The health of Kim Jong II has received international attention. Mr Kim inspects a fishery in Kumya county.
The health of Kim Jong II has received international attention. Mr Kim inspects a fishery in Kumya county.

Kim Jong Il 'has three years to live'



BEIJING // North Korea is facing a countdown to collapse, according to analysts and media in the region, as the totalitarian state lurches from one crisis to another and the life expectancy of its aged leader Kim Jong Il is put at "less than three years".

A food shortage, malfunctioning markets, botched economic reform and the alleged execution of a senior official in charge of that reform to quell the mounting public discontent, compounded by reports of rare public protests in North Korea, has led some to predict the regime's demise "If North Korea's situation goes on like this, its collapse will be a matter of 'counting down seconds'," South Korea's largest newspaper, Chosun Ilbo, said in a front-page analysis on Saturday. It added that the US assistant secretary of state, Kurt Campbell, recently said in a closed-door meeting in Seoul that Mr Kim, 68, is likely to survive only about three more years.

The paper also quoted remarks made at a conference on inter-Korean relations last week by Kim Young-Soo, a North Korea expert at Seoul's Sogang University, who said there was a real possibility of an "unprecendented contingency" in the North, a sudden transformation of the state either through a coup or civil unrest. Ryu Kil-jae of the University of North Korean Studies in Seoul said the likelihood of Pyongyang's collapse was still some time off but was growing.

"The chance for a sudden upheaval in North Korea has already passed a 20 per cent threshold at least," he said. Park Hyung-joong, a researcher at the Korea Institute for National Unification in Seoul also speaking at the conference, said the North's plan to transfer power from Kim Jong Il to his youngest son - something that has become apparent in recent years through leaked reports from the North and which is much discussed in the South - will "eventually fail."

Lee Su-hyuck, a former chief nuclear negotiator for Seoul who also worked for South Korea's spy agency, the National Intelligence Service, told the conference it was time to prepare for North Korea's collapse. Chosun Ilbo also had a link to an article titled: "Where does North Korea head in the post-Kim Jong Il era?" Shi Yinhong, a professor of international relations at Renmin University in Beijing, said Pyongyang's inability to implement political and economic order would ultimately bring about its demise.

"North Korea's economic, political malfunctioning now is very severe," said Prof Shi. "They failed in their monetary reforms recently. Orderly leadership succession is more urgent now, but the process is very much underperformed. "It's possible for North Korea to collapse earlier than everyone previously predicted." But Prof Shi added that North Korea's opaqueness makes it nearly impossible to verify external assessments of its internal chaos.

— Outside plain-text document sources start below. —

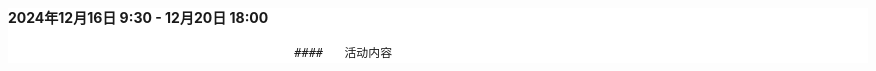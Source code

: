					  

				  

			  

		  

	  

	  

		  

			  

				  
**2024年12月16日 9:30 - 12月20日 18:00**  

	  

		  

			  

				  

					  

						  

							  

								  

									  

										  

											  

												
											  

										  

									  

								  

								  

									  

										  

											  

												
											  

										  

									  

								  

								  

									  

										  

											
										  

										  

											####   活动内容 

And others have cast doubt on those negative assessments. Cheong Seong-chang, a North Korea expert at Seoul's Sejong Institute think-tank, said predictions of North Korea's collapse were more "wishful thinking" among those who want to see it happen, rather than an objective assessment of the situation. "The North Korea collapse scenario is nothing new. It has been coming for 20 years since the collapse of the Eastern Europe socialist bloc. During the mid-1990s, the CIA chief even said North Korea would collapse within three months. It didn't," Mr Cheong said.

Kenneth Quinones, a former North Korea analyst at the US state department and now the dean for Korean Studies at Akita International University in Japan, agreed. "I was at the White House 10 days ago. Nobody there agreed that North Korea is on the verge of collapse. They see North Korea continuing to function with its problems," Prof Quinones said. He added that he did not believe the reports in certain South Korean media that Kurt Campbell, the US assistant secretary of state, had told officials in Seoul that Mr Kim had three years to live.

Mr Cheong said there were three main reasons the North is unlikely to collapse in the near future: Mr Kim has a firm grip over the ruling Worker's Party, which controls the military; the ruling elites are strong and united and have a shared interest in maintaining the regime that bestows so much privilege upon them; and despite the level of discontent among the North Korean public, they are unlikely to openly rebel, especially given the strength of the military.

The International Crisis Group, a Brussels-based think tank, said last week that despite the fact that North Korea has been shaken by sanctions and poor internal policy decisions that have generated public anger, the regime "has demonstrated an extraordinary ability to survive under pressure". Some analysts also caution against the habit of media and researchers quoting North Korean defectors living in the South and dissidents from within North Korea to assess the country's current situation. These often paid informants tend to sensationalise the situation in the North for their own political purposes or for attention.

"President George W Bush made his judgment on the Iraqi weapons of mass destruction based on totally inaccurate information coming from Iraqi defectors," Prof Quinones said. At the same time, however, Prof Shi said it would be wrong to dismiss the possibility of a crisis in the North. "Of course, we don't know for sure about North Korea's collapse. Possibility is possibility," he said. "But the potential for crisis is more pronounced in North Korea than ever."